La construction de la forteresse s’inscrit dans la lutte que se livrent depuis les années 1060 les rois de France et les rois d’Angleterre, alors ducs de Normandie. En 1189, Richard Ier dit Richard Cœur-de-Lion hérite des couronnes de son père Henri II Plantagenêt, roi d’Angleterre et duc de Normandie. Le roi Philippe

Auguste (Philippe II de France), jusque-là allié de Richard, s’éloigne de lui. Ils partent toutefois ensemble dès l’hiver 1190-1191 pour la Terre sainte. Mais après quelques mois, Philippe Auguste retourne dans son royaume et profite de l’absence de Richard pour entamer la conquête de la Normandie.
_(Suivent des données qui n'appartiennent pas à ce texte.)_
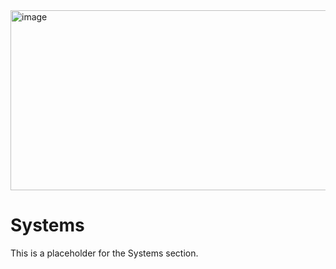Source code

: <img width="1440" height="288" alt="image" src="https://github.com/user-attachments/assets/5a59f385-0f45-4aab-87a4-8d1120d8d036" />

# Systems

This is a placeholder for the Systems section.
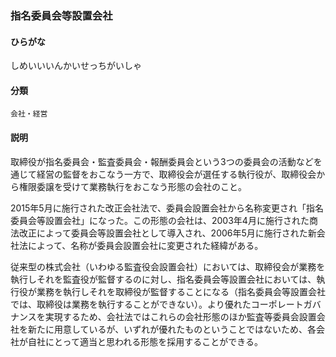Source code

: <div style="display:none;">

## [あ行](securities-terms?id=あ行)
## [か行](securities-terms?id=か行)
## [さ行](securities-terms?id=さ行)

</div>

### 指名委員会等設置会社

#### ひらがな

しめいいいんかいせっちがいしゃ

#### 分類

`会社・経営`

#### 説明

取締役が指名委員会・監査委員会・報酬委員会という3つの委員会の活動などを通じて経営の監督をおこなう一方で、取締役会が選任する執行役が、取締役会から権限委譲を受けて業務執行をおこなう形態の会社のこと。
 
2015年5月に施行された改正会社法で、委員会設置会社から名称変更され「指名委員会等設置会社」になった。この形態の会社は、2003年4月に施行された商法改正によって委員会等設置会社として導入され、2006年5月に施行された新会社法によって、名称が委員会設置会社に変更された経緯がある。
 
従来型の株式会社（いわゆる監査役会設置会社）においては、取締役会が業務を執行しそれを監査役が監督するのに対し、指名委員会等設置会社においては、執行役が業務を執行しそれを取締役が監督することになる（指名委員会等設置会社では、取締役は業務を執行することができない）。より優れたコーポレートガバナンスを実現するため、会社法ではこれらの会社形態のほか監査等委員会設置会社を新たに用意しているが、いずれが優れたものということではないため、各会社が自社にとって適当と思われる形態を採用することができる。

<div style="display:none;">

## [た行](securities-terms?id=た行)
## [な行](securities-terms?id=な行)
## [は行](securities-terms?id=は行)
## [ま行](securities-terms?id=ま行)
## [や行](securities-terms?id=や行)
## [ら行](securities-terms?id=ら行)
## [わ行](securities-terms?id=わ行)
## [英数字・記号](securities-terms?id=英数字・記号)

</div>

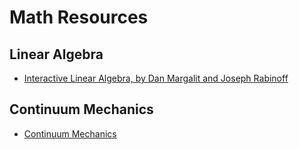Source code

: # Math Resources

## Linear Algebra
* [Interactive Linear Algebra, by Dan Margalit and Joseph Rabinoff](https://textbooks.math.gatech.edu/ila/index.html)

## Continuum Mechanics
* [Continuum Mechanics](https://www.continuummechanics.org/)
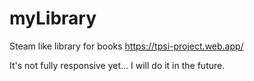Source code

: # myLibrary
 Steam like library for books
https://tpsi-project.web.app/

It's not fully responsive yet... I will do it in the future.
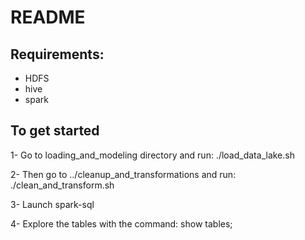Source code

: # README

## Requirements:
- HDFS
- hive
- spark

## To get started  
1- Go to loading_and_modeling directory and run: ./load_data_lake.sh  

2- Then go to ../cleanup_and_transformations and run: ./clean_and_transform.sh

3- Launch spark-sql  

4- Explore the tables with the command: show tables;  

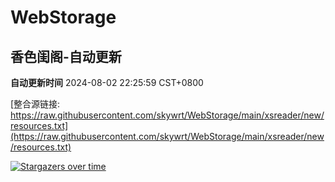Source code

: # WebStorage

## 香色闺阁-自动更新

**自动更新时间** 2024-08-02 22:25:59 CST+0800

[整合源链接: https://raw.githubusercontent.com/skywrt/WebStorage/main/xsreader/new/resources.txt](https://raw.githubusercontent.com/skywrt/WebStorage/main/xsreader/new/resources.txt)


[![Stargazers over time](https://starchart.cc/skywrt/WebStorage.svg)](https://starchart.cc/skywrt/WebStorage)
Dès son retour, le roi d’Angleterre entreprend avec énergie de récupérer la suprématie sur la frontière orientale de son duché de Normandie. Après avoir battu l’armée du Capétien à Fréteval près de Vendôme, il conclut un traité de paix avec son rival en 1196. Richard concède notamment plusieurs places fortes que son frère avait perdues, parmi lesquelles Gaillon et Vernon. La frontière orientale du duché est alors fragilisée. Le roi d’Angleterre doit construire une nouvelle forteresse pour barrer la route de la Seine à la prochaine offensive des Français. Le site des Andelys lui apparaît idéal.

Richard installe le château sur un éperon rocheux dominant la Seine d’environ 90 mètres. Le site n’est toutefois pas l’endroit le plus haut du secteur puisqu’au sud-est s’étend un plateau qui le domine de 50 mètres.

Le système défensif dépassait de loin la seule forteresse encore visible aujourd’hui et bloquait littéralement le fleuve. Au pied du château, le bourg fortifié de la Couture (embryon du Petit Andely) avait été créé. De là, un pont enjambait la Seine et prenait appui sur l’île fluviale dite du Château, qui accueillit un petit château polygonal (le château de l’île). Quelques centaines de mètres en amont du fleuve, une triple rangée de pieux empêchait la descente des navires (l’estacade). Deux mottes castrales servaient d’avant-postes : la tour de Cléry, sur le plateau, et celle de Boutavant dans la vallée, dont on peut encore voir quelques restes sur l’île La Tour. Au centre, poste d’observation magistral et imprenable, le Château-Gaillard (appelé aussi château de la Roche/de la Roque en normand). L’ensemble avait pour vocation de verrouiller la boucle de la Seine en amont de Rouen.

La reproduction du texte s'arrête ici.